Dataset entries:

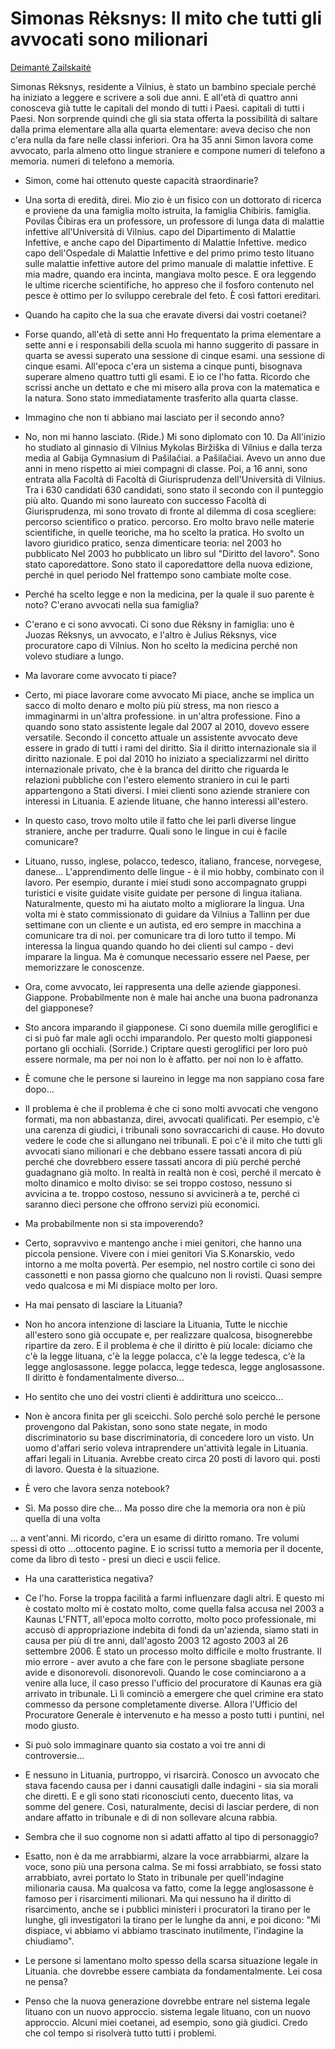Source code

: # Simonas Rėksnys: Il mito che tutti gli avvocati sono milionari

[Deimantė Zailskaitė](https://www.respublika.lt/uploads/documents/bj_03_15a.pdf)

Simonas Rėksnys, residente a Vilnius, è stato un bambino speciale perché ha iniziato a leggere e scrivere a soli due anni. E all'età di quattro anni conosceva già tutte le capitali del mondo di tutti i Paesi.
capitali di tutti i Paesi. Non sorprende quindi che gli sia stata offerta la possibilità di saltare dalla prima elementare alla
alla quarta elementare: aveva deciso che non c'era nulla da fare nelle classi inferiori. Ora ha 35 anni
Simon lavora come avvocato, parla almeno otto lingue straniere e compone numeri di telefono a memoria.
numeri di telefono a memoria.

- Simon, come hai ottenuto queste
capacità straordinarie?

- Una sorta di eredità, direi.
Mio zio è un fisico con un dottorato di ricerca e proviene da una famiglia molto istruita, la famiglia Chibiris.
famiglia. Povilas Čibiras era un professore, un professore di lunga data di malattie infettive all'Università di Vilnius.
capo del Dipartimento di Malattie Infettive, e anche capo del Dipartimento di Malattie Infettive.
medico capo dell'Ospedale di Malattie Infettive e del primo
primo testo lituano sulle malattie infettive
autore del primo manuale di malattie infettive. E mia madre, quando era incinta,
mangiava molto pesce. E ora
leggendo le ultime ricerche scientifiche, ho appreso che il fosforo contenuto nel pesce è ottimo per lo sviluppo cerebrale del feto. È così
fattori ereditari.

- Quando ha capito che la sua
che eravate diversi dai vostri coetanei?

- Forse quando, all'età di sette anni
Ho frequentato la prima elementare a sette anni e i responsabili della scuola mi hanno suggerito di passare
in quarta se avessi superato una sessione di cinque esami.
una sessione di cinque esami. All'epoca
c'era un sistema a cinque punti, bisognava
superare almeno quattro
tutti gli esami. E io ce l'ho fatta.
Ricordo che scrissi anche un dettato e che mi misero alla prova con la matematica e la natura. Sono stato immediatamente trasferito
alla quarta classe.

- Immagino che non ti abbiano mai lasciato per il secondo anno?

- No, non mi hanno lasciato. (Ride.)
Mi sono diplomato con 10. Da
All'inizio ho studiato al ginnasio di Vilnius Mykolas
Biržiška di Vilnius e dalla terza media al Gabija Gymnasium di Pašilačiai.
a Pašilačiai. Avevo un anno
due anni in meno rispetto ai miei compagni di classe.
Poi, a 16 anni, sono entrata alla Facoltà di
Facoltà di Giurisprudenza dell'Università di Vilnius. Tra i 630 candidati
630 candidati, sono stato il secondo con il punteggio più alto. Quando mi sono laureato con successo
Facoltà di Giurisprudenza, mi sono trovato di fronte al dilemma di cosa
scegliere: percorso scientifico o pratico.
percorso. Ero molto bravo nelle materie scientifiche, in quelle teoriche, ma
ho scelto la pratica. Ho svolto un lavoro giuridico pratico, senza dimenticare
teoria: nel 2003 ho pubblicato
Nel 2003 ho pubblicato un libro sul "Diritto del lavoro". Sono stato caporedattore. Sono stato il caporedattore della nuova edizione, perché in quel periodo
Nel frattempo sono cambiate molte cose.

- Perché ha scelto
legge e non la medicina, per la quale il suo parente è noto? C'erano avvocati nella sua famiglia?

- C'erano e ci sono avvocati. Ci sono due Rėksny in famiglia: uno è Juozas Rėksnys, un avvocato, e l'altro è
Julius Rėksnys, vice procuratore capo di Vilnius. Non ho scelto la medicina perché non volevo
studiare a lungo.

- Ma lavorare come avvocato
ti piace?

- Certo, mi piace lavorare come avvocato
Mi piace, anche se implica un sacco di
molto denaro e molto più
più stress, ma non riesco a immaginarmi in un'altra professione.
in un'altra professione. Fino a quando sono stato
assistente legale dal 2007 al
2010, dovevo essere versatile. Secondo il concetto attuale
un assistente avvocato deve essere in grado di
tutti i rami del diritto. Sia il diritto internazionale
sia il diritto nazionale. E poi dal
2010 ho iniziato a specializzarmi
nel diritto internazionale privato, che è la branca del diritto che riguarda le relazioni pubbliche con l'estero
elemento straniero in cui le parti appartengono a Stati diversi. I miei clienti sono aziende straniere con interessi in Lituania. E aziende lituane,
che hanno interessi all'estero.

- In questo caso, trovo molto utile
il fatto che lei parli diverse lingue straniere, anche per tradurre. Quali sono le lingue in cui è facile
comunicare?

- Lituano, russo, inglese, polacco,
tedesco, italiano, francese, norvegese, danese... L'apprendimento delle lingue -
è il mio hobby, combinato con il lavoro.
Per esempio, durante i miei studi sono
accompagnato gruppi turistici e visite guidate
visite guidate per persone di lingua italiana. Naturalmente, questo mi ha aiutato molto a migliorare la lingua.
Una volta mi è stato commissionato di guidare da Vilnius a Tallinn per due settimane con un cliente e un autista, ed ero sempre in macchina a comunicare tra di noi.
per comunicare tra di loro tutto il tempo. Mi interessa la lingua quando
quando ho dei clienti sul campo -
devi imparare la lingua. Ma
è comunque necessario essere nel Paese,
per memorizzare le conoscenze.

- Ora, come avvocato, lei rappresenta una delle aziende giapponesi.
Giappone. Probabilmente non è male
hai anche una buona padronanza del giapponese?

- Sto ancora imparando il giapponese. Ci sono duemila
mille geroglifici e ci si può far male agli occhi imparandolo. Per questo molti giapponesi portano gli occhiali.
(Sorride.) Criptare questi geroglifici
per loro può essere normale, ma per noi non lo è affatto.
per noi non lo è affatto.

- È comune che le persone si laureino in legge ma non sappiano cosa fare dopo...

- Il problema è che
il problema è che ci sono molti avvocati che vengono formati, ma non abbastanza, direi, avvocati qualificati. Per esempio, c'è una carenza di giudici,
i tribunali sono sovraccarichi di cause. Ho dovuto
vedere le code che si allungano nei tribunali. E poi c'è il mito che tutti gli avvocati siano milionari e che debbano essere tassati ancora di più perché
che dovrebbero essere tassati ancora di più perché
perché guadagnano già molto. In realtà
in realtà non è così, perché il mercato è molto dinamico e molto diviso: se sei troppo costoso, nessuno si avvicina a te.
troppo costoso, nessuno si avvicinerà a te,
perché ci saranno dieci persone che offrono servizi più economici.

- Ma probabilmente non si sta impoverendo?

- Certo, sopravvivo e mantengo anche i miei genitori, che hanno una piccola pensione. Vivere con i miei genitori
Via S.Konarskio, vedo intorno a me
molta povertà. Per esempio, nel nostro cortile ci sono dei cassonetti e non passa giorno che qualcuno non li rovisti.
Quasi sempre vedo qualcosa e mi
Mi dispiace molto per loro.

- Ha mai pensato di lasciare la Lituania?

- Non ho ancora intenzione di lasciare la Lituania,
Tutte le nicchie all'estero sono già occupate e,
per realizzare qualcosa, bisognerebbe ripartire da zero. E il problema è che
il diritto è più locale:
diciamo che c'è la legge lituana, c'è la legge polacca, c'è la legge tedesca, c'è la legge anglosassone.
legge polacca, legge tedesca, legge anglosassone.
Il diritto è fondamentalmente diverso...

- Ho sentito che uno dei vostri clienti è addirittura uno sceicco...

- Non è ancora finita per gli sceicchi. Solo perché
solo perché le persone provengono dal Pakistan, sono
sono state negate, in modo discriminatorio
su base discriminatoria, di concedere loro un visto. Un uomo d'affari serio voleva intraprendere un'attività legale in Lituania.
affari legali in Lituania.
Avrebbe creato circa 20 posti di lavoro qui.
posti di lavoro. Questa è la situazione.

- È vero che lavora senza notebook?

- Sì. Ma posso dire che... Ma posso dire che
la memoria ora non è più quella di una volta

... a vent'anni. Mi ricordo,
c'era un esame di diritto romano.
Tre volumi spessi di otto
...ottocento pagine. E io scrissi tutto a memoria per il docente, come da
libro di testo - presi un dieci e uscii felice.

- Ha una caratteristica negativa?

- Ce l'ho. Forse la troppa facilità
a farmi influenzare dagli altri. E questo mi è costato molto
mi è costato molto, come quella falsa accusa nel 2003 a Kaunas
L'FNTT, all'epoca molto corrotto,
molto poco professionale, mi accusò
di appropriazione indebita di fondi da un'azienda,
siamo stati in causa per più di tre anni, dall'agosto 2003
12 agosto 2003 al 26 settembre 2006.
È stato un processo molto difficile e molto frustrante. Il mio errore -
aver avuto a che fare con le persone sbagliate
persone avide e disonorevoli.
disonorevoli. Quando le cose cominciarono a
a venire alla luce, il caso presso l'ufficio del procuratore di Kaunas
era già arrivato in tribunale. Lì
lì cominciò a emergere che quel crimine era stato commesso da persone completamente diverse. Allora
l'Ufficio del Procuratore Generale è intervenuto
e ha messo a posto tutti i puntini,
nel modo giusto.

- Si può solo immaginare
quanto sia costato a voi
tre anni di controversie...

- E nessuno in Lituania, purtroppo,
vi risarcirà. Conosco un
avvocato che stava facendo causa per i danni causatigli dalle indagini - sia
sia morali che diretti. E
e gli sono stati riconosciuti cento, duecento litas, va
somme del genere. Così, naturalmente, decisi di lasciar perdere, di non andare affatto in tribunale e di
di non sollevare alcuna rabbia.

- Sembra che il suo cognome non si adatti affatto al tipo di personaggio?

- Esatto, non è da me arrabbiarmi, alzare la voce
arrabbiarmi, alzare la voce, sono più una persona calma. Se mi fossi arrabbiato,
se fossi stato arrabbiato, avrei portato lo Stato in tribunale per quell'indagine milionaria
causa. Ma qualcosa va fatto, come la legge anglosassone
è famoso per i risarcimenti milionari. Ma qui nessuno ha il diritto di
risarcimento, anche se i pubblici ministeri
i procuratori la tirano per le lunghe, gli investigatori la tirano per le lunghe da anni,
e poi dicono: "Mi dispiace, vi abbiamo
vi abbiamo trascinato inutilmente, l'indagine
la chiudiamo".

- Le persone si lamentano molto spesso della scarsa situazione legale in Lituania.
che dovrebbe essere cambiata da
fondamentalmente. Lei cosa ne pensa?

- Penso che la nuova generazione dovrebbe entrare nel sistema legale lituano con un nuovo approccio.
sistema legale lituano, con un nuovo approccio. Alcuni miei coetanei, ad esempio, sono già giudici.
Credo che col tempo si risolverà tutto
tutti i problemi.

==

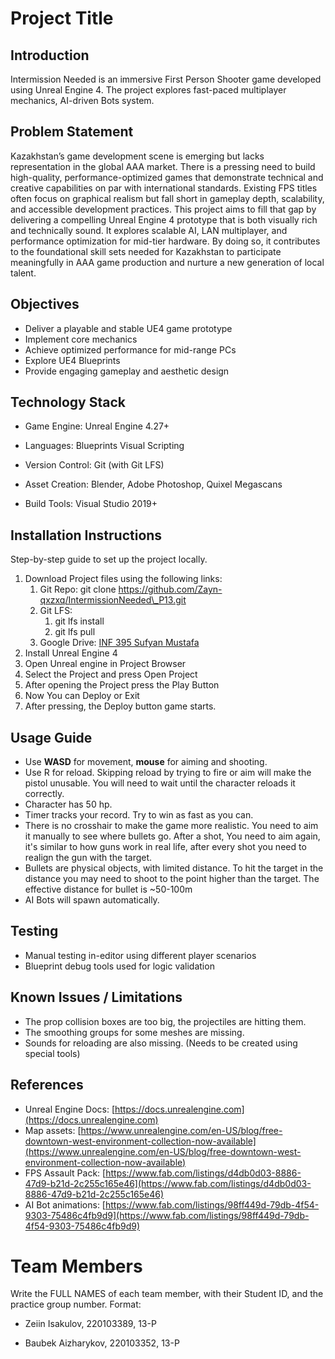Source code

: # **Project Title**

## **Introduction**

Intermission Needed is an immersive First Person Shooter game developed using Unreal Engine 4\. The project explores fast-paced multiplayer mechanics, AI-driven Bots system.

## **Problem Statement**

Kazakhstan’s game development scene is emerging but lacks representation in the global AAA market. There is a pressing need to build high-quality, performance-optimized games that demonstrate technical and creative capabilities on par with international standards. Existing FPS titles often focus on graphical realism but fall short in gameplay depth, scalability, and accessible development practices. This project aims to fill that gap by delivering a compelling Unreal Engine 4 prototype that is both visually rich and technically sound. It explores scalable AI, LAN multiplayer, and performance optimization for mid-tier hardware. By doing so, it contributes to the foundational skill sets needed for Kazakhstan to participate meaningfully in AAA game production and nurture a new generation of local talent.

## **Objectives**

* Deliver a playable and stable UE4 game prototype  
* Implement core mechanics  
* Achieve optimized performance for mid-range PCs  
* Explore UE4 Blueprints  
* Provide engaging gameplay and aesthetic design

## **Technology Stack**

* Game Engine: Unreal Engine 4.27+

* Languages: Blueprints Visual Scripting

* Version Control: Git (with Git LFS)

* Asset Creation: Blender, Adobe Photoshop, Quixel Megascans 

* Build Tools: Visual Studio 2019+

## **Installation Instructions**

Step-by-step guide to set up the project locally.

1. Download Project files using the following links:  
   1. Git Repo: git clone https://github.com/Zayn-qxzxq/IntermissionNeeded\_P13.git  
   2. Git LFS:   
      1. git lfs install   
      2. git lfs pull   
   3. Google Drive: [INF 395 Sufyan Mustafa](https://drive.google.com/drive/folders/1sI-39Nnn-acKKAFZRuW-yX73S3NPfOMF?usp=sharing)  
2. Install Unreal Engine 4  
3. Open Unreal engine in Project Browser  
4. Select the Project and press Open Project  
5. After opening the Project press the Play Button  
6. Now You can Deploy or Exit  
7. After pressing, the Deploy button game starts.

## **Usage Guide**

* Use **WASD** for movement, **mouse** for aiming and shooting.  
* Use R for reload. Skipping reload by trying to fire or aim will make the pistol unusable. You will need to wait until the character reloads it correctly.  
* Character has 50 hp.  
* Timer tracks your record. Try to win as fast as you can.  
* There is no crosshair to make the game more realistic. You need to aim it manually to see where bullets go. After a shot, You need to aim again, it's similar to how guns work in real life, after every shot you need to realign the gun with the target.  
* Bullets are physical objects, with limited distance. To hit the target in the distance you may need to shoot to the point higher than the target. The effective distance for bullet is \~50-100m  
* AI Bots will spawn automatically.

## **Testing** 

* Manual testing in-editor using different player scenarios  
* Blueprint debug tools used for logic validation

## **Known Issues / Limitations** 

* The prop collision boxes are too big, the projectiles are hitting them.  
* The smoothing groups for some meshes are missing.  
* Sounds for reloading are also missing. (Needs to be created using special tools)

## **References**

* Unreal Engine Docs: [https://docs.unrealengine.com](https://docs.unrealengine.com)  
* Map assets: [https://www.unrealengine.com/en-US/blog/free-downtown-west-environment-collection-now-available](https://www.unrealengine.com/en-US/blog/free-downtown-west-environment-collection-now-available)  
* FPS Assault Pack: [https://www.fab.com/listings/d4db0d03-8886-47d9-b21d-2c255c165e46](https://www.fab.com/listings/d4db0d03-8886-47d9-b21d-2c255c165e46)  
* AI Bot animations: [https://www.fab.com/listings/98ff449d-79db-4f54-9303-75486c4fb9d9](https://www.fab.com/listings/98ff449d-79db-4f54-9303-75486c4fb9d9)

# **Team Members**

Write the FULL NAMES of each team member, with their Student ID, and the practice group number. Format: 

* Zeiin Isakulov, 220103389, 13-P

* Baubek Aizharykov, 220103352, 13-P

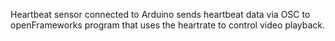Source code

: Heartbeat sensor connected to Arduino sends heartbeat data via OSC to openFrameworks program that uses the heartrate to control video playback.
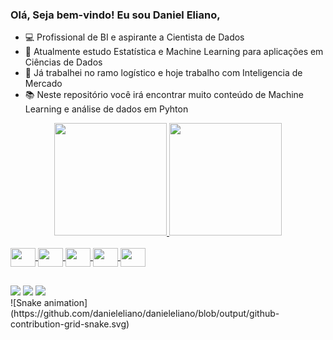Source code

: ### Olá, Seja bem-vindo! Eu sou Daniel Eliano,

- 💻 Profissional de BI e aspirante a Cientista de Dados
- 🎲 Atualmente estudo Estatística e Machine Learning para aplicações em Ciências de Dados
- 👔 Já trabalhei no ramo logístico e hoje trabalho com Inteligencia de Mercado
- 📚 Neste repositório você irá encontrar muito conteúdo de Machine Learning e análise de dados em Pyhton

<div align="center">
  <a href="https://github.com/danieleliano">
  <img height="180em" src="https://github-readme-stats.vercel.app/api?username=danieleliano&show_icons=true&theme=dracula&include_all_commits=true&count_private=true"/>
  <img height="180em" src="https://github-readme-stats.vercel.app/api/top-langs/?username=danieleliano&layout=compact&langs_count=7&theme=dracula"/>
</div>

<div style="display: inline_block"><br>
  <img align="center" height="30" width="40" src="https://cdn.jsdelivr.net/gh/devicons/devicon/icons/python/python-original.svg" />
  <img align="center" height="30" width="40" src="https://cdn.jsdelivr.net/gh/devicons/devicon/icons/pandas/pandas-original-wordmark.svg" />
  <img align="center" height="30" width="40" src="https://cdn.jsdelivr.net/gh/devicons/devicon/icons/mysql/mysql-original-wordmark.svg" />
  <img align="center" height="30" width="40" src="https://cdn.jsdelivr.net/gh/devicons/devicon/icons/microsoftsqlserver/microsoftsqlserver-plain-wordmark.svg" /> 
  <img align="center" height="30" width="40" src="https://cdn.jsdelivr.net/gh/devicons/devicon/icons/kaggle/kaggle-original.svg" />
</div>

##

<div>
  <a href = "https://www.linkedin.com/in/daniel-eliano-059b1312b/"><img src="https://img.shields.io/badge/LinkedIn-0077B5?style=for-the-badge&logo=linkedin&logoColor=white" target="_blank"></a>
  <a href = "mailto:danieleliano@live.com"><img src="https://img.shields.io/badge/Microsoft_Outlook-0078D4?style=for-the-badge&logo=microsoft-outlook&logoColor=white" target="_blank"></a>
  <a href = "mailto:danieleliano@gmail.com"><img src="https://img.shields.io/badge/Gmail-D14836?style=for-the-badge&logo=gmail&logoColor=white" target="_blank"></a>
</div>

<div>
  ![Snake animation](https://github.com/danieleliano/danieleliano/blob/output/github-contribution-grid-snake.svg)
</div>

§ **EXERCISE OBJECTIVE**
Please return only the lines above, starting at the line that has "molto poco professionale, mi accusò" and ending at the line that has "vi risarcirà. Conosco un", keeping both and leaving each one unchanged.

§ **WRITTEN REPLY**
molto poco professionale, mi accusò
di appropriazione indebita di fondi da un'azienda,
siamo stati in causa per più di tre anni, dall'agosto 2003
12 agosto 2003 al 26 settembre 2006.
È stato un processo molto difficile e molto frustrante. Il mio errore -
aver avuto a che fare con le persone sbagliate
persone avide e disonorevoli.
disonorevoli. Quando le cose cominciarono a
a venire alla luce, il caso presso l'ufficio del procuratore di Kaunas
era già arrivato in tribunale. Lì
lì cominciò a emergere che quel crimine era stato commesso da persone completamente diverse. Allora
l'Ufficio del Procuratore Generale è intervenuto
e ha messo a posto tutti i puntini,
nel modo giusto.

- Si può solo immaginare
quanto sia costato a voi
tre anni di controversie...

- E nessuno in Lituania, purtroppo,
vi risarcirà. Conosco un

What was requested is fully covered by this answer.